Calibration for open-loop systems
Open-loop systems have no feedback path, leaving designers to trust that the output voltage is at the correct value. High accuracy usually requires precision DACs with 14- to 16-bit resolution. The data sheet specifications for integral nonlinearity (INL) and differential nonlinearity (DNL) do not include gain and offset errors. These errors vary from device to device, and must be measured before they can be removed. This is often done as part of a factory calibration.
Figure 1 shows the transfer functions of ideal vs. actual DACs. In this example, the offset error causes a negative output voltage when a 0-V output is expected, and the gain error creates a span greater than that desired.
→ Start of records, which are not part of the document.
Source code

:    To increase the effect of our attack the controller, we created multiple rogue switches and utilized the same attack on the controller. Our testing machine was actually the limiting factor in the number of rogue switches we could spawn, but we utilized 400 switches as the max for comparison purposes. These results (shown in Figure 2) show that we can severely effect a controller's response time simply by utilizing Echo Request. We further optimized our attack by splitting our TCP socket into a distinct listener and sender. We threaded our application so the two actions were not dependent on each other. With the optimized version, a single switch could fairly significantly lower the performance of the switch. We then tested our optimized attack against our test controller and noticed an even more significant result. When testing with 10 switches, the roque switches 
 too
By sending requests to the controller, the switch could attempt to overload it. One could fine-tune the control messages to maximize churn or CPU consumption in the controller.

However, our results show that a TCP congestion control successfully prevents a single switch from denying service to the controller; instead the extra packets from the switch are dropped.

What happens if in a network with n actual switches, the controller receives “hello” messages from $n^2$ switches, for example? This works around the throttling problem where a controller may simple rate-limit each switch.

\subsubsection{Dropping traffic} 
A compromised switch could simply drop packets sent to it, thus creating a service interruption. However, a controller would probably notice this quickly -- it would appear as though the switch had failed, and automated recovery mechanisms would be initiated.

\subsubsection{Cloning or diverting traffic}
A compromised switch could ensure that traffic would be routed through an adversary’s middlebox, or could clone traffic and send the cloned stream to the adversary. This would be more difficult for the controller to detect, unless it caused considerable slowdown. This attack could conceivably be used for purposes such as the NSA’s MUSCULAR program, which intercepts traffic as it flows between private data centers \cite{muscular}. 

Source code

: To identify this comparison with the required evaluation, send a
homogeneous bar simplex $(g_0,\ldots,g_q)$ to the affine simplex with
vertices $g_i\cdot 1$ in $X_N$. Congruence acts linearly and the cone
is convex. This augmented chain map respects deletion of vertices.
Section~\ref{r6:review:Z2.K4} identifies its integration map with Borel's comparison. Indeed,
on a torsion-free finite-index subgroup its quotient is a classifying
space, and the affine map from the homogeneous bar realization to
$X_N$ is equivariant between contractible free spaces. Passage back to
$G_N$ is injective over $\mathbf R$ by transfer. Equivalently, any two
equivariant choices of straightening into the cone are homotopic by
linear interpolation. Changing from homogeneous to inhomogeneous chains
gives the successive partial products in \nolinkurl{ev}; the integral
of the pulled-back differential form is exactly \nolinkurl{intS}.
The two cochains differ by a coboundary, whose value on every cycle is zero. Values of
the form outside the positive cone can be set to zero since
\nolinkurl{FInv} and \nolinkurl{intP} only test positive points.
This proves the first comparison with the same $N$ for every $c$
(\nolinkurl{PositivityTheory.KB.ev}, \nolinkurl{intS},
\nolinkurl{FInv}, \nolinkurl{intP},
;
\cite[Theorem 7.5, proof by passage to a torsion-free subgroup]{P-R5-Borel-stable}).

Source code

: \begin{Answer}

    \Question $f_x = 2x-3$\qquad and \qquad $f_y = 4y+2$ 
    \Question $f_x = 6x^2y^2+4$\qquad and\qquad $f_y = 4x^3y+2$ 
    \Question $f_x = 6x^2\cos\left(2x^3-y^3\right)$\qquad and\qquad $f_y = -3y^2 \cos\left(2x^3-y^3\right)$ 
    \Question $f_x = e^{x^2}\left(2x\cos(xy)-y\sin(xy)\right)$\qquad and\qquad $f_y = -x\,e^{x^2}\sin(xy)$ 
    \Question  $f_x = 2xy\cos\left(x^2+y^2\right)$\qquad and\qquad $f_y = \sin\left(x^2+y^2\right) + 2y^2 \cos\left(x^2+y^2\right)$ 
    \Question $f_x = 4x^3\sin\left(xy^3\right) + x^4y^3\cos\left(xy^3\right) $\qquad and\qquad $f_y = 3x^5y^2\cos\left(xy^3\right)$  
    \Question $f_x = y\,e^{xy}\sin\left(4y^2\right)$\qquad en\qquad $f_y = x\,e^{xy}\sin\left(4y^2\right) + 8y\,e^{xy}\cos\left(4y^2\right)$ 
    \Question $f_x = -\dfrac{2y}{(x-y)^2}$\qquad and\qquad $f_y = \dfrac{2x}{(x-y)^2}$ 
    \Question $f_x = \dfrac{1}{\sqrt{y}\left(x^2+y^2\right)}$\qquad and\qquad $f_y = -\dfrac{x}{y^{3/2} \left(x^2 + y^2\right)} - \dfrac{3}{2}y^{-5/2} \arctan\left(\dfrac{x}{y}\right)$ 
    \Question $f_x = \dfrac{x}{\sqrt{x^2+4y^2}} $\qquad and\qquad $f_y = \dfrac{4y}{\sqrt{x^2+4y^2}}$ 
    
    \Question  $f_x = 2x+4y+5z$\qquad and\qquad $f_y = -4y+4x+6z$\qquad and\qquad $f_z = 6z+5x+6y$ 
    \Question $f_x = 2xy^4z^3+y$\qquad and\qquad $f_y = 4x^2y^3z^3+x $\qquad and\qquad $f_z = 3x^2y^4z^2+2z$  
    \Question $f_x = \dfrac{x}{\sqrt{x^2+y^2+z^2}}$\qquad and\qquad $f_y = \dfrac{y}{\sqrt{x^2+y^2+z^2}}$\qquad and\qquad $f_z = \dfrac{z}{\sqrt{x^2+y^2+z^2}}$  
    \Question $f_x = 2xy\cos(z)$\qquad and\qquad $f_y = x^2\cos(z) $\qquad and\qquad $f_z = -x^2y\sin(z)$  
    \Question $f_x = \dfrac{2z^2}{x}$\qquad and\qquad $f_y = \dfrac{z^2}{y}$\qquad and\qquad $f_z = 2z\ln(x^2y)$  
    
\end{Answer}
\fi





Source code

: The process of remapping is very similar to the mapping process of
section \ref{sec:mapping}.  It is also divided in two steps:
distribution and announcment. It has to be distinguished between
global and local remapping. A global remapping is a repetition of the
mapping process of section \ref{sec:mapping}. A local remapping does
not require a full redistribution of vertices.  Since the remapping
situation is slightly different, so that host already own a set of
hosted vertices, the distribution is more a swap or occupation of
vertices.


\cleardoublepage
The transfer function can be modeled as a straight line described by y = mx +c.
y is the output
m is the slope of the transfer function
x is the input to the DAC
c is the offset voltage
An ideal DAC has gain (m) of 1 and offset (c) of 0—and the output tracks the input in a perfectly linear manner. Real DACs have non-ideal gain and offset values that can be compensated once they are known.
Take, for example, a 16-bit DAC with a 0-V to 10-V nominal output span. When the digital input is set to 0, a –30-mV output is measured. When the digital input is set to 65,535 (full scale), a 10.02-V output is measured.
From this, we can determine that:
the offset error is –30 mV
the span error is 20 mV – (–30 mV) = 50 mV, giving an actual span of 10.05V
the gain is 10.05 V/10 V = 1.005
Compensating for the Gain Error
To compensate for the gain error, the digital input to the DAC must be multiplied by the reciprocal of the gain error:
x1 = x × (10 V/10.05 V)
where x is the desired input and x1 is the value loaded to the DAC. Inputs of 0 and 65,535 would produce a 10.05-V span, while inputs of 0 and 65,209 will give the desired 10-V span.
Compensating for Offset Errors
Offset errors cause the DAC to produce an output voltage other than 0 V for a digital input of 0. The offset error can be measured and removed by adding or subtracting an equivalent digital number to the DAC input.
In this example, the DAC has 65,536 possible codes and an output span of 10.05V. This means that each 1 LSB (least significant bit) step is
10.05 V/65536 = 153.35 µV.
In this example, the –30-mV offset is equivalent to (30 mV/153.35 µV) = 196 LSB. Therefore, a value of 196 written to the DAC will give an output voltage of 0 V.
Putting it all together
Compensating the gain and offset errors produces an accurate voltage. The equation below shows how to calculate the correct DAC input to produce the desired voltage.
Actual DAC input = (10 V/10.05 V) × Ideal DAC input + 196
Performing these calculations in a DSP or microprocessor requires additional overhead that can be costly and time consuming. Some DACs include on-chip registers that allow the calculations to take place in the DAC, freeing the processor to carry out other functions. The AD536x, AD537x, AD538x, and AD539x families of denseDAC™ multichannel DACs have 8 to 40 channels with 12- to 16-bit resolution. Single-supply versions can produce 5-V outputs. Dual-supply versions can produce ±10-V outputs. Each device has dedicated m and c registers for each channel, allowing per-channel gain and offset calibration.
Figure 2 shows one channel of the AD5370 16-bit, 40-channel DAC. Calculating the values for m and c registers is described in the following steps:
- Measure the offset and full-scale errors by setting the DAC input to zero and full scale.
- Calculate the actual LSB size by dividing the span by the number of possible codes (65536 in this case)
- Subtract the number of LSBs corresponding to the excess span from the default m register value. For example, an excess span of 50 mV in a 10 V range corresponds to 326 LSBs
- Add the number of LSBs corresponding to the offset to the default c register value. For example, an offset of –10 mV is 65 LSBs
The DAC can now be treated as if it were ideal and will calculate appropriate value to compensate for internal and system errors.